Peptide radionuclide therapy (PRRT) demonstrated long-term effectiveness in patients with malignant neuroendocrine tumors, reported authors of a study published in the Journal of Nuclear Medicine.

Many studies have proven the effectiveness of PRRT and its overall response rate is positive, ranging from 70-80% for the two most commonly used radiopharmaceuticals— yttrium-90 (90Y)-DOTATOC and lutetium-177 (177Lu)-DOTATATE. However, long-term patient outcomes are still lacking, according to lead author Michael Gabriel, MD, of the department of nuclear medicine at the Medical University of Innsbruck in Austria, and colleagues.

Gabriel et al. tested 177Lu-PRRT and 90Y-PRRT in 44 consecutive patients (27 men and 17 women) with advanced neuroendocrine tumors and enhanced somatostatin receptor expression. The mean age at diagnosis was 60 years old and median follow-up was 80 months.

When testing 177Lu-PRRT—used for smaller tumors—the mean number of cycles administered was 5.3 ± 2.5. For 90Y-PRRT—favored in larger tumors—the mean cycles administered was 5.5 ± 2.6. 

Results showed that median overall survival was 79 months, with 32% of patients still alive more than 12 years after beginning PRRT. The authors noted that patients who respond to PRRT generally have a median time to disease progression of three to four years. Poor prognoses were noted in patients who progressed to disease early after therapy. Women and patients with two tumor sites or less received the most benefits from PRRT.

“This study clearly demonstrates the long-term efficacy of PRRT over more than a decade in patients with metastatic tumor disease of neuroendocrine origin,” said Gabriel and Irene J. Virgolini, MD, also with the Medical University of Innsbruck, in a news release. “PRRT can be repeatedly used with limited side effects.
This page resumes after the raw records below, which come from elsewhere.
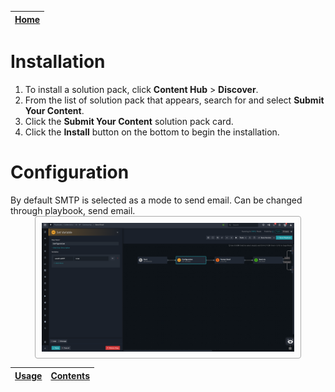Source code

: | [Home](../README.md) |
|----------------------|
# Installation

1. To install a solution pack, click **Content Hub** > **Discover**.   
2. From the list of solution pack that appears, search for and select **Submit Your Content**.    
3. Click the **Submit Your Content** solution pack card.   
4. Click the **Install** button on the bottom to begin the installation.

# Configuration

By default SMTP is selected as a mode to send email. Can be changed through playbook, send email.
<img src="./res/configuration.png" alt="Access Control" style="border: 1px solid #A9A9A9; border-radius: 4px; padding: 10px; display: block; margin-left: auto; margin-right: auto; width: 80%">

| [Usage](./usage.md) | [Contents](./contents.md) |
|---------------------|---------------------------|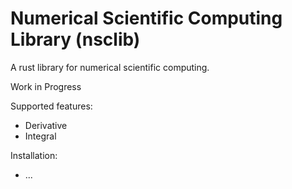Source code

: # Numerical Scientific Computing Library (nsclib)

A rust library for numerical scientific computing.

Work in Progress

Supported features:
- Derivative
- Integral

Installation:
- ...
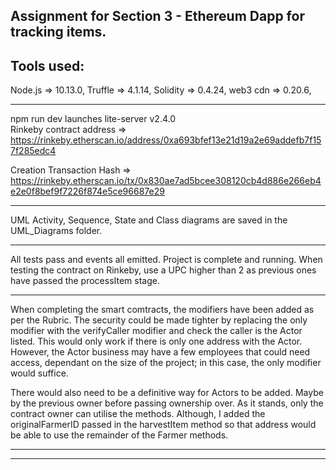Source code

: Assignment for Section 3 - Ethereum Dapp for tracking items.
------------------------------------------------------------

Tools used:
-----------

  Node.js => 10.13.0,
  Truffle => 4.1.14,
  Solidity => 0.4.24,
  web3 cdn => 0.20.6,
  
-------------------------

npm run dev launches lite-server v2.4.0  
Rinkeby contract address => https://rinkeby.etherscan.io/address/0xa693bfef13e21d19a2e69addefb7f157f285edc4 

Creation Transaction Hash => https://rinkeby.etherscan.io/tx/0x830ae7ad5bcee308120cb4d886e266eb4e2e0f8bef9f7226f874e5ce96687e29

--------------------------

UML Activity, Sequence, State and Class diagrams are saved in the UML_Diagrams folder.

--------------------------

All tests pass and events all emitted.
Project is complete and running. When testing the contract on Rinkeby, use a UPC higher than 2 as previous ones have passed the processItem stage.

--------------------------

When completing the smart comtracts, the modifiers have been added as per the Rubric.
The security could be made tighter by replacing the only<Actor> modifier with the verifyCaller modifier and check the caller is the Actor listed.
This would only work if there is only one address with the Actor. However, the Actor business may have a few employees that could need access, 
  dependant on the size of the project; in this case, the only<Actor> modifier would suffice.
 
There would also need to be a definitive way for Actors to be added. Maybe by the previous owner before passing ownership over.
As it stands, only the contract owner can utilise the methods. Although, I added the originalFarmerID passed in the harvestItem method so that address 
  would be able to use the remainder of the Farmer methods.

--------------------------
--------------------------
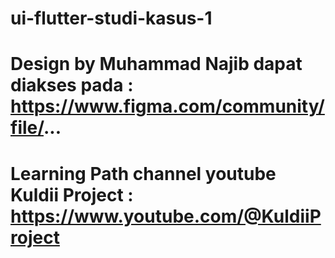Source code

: # ui-flutter-studi-kasus-1

# Design by Muhammad Najib dapat diakses pada : https://www.figma.com/community/file/...

# Learning Path channel youtube Kuldii Project : https://www.youtube.com/@KuldiiProject
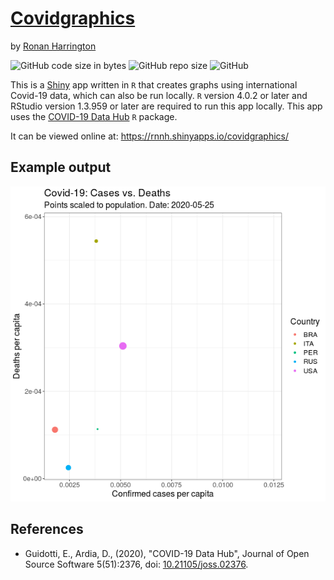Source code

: # [Covidgraphics](https://github.com/rnnh/covidgraphics)
by [Ronan Harrington](https://github.com/rnnh/)

![GitHub code size in bytes](https://img.shields.io/github/languages/code-size/rnnh/covidgraphics)
![GitHub repo size](https://img.shields.io/github/repo-size/rnnh/covidgraphics)
![GitHub](https://img.shields.io/github/license/rnnh/covidgraphics)

This is a [Shiny](https://shiny.rstudio.com/) app written in `R` that creates graphs using international Covid-19 data, which can also be run locally.
`R` version 4.0.2 or later and RStudio version 1.3.959 or later are required to run this app locally.
This app uses the [COVID-19 Data Hub](https://cran.r-project.org/web/packages/COVID19/) `R` package.

It can be viewed online at: <https://rnnh.shinyapps.io/covidgraphics/>

## Example output

![An animated GIF generated using covidgraphics](assets/covidgraphics_example.gif)

## References

- Guidotti, E., Ardia, D., (2020), "COVID-19 Data Hub", Journal of Open Source Software 5(51):2376, doi: [10.21105/joss.02376](https://doi.org/10.21105/joss.02376).
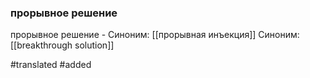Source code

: ### прорывное решение

прорывное решение - 
Синоним: [[прорывная инъекция]]
Синоним: [[breakthrough solution]]

#translated 
#added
From this perspective, a relatively stable tumor situation can be achieved over many years in a large number of patients. None of the patients who were still alive at the end of the observation period were dialysis-dependent, and most of the patients showed a still very high KPI (key performance indicator), which underlines the positive effect of PRRT in terms of the quality of life.”